* Your task
Where a line of the entries holds the string "void", copy that line.

Plain-text document sources:
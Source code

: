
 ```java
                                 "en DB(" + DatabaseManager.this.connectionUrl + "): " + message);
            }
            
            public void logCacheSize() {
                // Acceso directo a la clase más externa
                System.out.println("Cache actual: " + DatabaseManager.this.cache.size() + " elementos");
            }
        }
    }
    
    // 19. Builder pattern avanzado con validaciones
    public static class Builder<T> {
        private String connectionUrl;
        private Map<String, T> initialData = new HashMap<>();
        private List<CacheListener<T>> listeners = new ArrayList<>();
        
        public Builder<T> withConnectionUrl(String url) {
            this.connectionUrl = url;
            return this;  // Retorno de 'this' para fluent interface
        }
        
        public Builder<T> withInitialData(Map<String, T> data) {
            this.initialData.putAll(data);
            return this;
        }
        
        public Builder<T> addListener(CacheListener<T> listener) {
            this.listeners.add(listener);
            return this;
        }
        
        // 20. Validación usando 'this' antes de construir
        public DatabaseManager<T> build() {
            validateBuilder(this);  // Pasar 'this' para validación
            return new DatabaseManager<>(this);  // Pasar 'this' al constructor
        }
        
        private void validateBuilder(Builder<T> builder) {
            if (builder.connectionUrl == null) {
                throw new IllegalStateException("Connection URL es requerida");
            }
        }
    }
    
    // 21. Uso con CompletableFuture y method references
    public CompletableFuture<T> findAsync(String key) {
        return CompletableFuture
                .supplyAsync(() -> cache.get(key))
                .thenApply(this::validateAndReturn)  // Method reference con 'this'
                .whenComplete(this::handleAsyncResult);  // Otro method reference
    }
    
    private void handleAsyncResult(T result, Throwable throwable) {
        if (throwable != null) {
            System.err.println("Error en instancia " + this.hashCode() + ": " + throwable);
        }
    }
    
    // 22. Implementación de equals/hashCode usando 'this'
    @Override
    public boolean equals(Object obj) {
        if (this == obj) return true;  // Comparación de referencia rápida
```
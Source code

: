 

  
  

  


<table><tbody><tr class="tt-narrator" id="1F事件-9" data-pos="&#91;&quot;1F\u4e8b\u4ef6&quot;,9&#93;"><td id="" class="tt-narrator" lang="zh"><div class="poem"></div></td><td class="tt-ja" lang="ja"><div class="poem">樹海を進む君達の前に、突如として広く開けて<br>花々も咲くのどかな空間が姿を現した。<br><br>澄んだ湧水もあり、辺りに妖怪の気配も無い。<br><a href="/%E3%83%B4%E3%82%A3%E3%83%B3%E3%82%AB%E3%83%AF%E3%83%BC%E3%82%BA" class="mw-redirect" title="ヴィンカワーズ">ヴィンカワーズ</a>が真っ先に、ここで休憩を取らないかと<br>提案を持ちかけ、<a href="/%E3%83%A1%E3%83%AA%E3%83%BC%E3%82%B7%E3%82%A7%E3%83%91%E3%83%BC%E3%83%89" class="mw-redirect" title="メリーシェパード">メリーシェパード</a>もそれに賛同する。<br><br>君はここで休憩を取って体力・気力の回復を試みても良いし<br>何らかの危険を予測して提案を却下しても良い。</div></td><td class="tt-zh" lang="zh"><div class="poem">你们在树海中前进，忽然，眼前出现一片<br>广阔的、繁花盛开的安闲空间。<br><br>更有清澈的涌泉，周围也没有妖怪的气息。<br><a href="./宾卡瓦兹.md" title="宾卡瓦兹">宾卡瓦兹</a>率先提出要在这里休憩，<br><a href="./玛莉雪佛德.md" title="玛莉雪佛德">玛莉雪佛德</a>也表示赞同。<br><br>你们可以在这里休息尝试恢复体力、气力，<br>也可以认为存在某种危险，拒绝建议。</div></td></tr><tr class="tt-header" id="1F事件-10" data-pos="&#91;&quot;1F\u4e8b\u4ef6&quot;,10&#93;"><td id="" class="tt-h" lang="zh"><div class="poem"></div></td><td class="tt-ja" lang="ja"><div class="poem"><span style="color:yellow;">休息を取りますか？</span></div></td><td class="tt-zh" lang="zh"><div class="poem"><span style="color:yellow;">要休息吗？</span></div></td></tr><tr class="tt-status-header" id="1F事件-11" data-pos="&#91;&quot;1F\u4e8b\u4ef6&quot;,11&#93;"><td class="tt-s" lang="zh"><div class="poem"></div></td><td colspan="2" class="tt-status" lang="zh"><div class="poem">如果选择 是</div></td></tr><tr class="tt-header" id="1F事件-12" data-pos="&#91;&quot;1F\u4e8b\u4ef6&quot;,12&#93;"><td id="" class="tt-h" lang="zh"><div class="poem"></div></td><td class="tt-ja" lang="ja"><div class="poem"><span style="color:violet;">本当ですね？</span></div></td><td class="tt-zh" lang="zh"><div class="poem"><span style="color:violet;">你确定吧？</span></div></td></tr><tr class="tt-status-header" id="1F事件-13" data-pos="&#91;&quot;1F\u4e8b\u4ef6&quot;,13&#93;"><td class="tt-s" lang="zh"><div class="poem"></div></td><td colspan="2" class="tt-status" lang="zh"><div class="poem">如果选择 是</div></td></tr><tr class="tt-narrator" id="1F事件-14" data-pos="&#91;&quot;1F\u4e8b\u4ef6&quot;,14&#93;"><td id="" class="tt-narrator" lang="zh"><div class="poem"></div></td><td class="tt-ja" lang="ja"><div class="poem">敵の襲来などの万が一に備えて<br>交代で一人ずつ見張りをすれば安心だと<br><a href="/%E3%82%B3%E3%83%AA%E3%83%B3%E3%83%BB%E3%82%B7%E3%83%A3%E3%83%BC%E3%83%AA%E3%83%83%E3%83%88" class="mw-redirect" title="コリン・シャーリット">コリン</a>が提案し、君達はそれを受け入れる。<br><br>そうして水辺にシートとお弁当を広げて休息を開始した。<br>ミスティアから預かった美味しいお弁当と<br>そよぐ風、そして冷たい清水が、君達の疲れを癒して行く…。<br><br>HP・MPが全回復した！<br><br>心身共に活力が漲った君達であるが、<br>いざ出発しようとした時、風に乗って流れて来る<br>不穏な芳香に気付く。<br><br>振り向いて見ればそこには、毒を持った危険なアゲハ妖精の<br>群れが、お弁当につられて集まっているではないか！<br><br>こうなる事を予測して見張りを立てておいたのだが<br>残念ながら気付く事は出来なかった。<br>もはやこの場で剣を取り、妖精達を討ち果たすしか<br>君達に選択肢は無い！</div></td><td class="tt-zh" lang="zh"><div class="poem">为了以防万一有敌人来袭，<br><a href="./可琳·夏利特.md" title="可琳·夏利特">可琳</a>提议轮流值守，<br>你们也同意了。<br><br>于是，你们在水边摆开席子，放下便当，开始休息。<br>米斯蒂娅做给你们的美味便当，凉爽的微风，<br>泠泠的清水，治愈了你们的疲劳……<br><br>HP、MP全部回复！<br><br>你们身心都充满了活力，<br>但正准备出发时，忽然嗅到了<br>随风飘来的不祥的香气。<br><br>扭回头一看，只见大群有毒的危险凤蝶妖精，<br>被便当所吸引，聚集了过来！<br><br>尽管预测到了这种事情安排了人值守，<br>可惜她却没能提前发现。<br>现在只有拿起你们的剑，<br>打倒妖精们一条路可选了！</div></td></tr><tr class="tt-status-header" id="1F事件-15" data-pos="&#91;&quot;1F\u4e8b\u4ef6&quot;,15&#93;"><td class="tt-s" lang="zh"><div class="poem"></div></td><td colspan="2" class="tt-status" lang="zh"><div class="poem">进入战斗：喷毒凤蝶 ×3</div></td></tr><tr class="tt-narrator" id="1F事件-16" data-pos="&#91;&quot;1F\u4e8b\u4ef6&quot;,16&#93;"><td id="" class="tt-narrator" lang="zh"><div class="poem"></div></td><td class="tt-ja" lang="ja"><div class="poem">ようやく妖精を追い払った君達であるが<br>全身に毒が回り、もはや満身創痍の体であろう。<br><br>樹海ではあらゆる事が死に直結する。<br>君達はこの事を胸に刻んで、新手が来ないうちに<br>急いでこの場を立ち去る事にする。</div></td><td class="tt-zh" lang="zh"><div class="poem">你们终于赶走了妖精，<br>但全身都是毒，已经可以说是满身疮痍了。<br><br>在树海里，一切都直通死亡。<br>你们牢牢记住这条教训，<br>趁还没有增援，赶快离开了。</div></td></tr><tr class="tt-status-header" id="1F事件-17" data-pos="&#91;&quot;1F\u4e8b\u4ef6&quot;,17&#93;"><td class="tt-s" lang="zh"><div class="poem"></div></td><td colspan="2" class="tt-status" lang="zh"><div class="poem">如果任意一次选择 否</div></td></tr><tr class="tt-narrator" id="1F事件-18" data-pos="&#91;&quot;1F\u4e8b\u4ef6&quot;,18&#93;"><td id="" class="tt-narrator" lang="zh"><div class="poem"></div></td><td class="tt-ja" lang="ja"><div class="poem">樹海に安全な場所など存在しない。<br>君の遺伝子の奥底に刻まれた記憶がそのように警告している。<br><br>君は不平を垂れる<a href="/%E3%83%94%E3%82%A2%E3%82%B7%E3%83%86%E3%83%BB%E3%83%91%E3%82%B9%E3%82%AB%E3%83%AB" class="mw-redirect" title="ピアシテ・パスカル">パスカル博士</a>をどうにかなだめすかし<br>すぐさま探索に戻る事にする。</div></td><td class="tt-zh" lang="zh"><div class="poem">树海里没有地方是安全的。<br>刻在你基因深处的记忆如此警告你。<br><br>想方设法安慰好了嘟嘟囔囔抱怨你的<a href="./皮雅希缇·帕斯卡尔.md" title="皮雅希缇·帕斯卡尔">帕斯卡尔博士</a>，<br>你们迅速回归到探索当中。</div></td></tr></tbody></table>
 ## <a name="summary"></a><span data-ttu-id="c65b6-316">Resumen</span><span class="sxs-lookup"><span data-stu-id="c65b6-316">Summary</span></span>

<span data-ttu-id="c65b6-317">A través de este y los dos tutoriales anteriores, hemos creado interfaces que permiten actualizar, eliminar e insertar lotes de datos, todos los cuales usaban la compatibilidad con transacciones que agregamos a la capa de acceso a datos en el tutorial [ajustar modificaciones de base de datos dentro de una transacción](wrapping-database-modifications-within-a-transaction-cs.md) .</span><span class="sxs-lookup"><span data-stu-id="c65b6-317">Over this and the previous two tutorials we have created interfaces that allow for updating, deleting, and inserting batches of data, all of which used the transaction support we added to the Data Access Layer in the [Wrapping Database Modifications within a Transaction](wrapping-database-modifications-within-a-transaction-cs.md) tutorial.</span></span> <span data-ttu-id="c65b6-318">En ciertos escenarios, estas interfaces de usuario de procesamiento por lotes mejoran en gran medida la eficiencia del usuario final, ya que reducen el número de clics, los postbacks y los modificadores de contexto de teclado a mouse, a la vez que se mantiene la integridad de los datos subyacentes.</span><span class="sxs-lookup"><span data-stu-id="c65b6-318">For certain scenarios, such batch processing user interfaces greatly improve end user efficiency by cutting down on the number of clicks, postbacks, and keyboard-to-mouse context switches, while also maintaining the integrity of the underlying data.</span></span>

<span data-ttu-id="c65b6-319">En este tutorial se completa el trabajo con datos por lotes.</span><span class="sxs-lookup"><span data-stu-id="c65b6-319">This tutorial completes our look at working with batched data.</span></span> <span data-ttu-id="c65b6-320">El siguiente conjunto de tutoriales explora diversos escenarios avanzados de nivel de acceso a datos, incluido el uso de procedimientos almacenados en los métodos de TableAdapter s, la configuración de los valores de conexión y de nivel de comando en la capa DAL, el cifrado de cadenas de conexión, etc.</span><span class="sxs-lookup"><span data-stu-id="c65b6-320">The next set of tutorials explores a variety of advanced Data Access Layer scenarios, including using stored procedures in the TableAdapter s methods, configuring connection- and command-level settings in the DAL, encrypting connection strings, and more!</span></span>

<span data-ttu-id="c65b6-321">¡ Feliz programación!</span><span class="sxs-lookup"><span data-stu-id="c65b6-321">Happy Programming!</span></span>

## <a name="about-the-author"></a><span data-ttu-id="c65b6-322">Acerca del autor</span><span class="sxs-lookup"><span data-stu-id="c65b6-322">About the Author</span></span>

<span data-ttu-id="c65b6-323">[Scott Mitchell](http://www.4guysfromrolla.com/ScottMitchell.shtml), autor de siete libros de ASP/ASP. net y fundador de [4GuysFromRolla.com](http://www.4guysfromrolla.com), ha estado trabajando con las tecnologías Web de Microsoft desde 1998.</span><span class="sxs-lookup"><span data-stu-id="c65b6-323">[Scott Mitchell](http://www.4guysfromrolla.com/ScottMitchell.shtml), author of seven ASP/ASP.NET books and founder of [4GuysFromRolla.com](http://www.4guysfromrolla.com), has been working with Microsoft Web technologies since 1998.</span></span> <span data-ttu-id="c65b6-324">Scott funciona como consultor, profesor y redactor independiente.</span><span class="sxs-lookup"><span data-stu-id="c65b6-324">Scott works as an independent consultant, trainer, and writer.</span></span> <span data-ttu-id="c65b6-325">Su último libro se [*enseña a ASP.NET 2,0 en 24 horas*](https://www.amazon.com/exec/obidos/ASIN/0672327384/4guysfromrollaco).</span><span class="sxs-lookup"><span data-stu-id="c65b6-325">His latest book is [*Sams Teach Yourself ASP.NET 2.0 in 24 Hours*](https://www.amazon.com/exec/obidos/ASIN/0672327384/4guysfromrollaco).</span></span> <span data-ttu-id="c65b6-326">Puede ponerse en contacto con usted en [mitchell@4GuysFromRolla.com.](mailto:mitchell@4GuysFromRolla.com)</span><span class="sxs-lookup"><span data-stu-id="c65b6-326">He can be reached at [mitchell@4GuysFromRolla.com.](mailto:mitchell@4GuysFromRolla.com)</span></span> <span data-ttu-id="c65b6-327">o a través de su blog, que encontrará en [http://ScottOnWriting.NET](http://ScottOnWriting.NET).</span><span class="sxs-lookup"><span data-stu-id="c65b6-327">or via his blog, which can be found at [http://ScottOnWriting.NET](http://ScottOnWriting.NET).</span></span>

* Answer box
            public void logCacheSize() {
        private void validateBuilder(Builder<T> builder) {
    private void handleAsyncResult(T result, Throwable throwable) {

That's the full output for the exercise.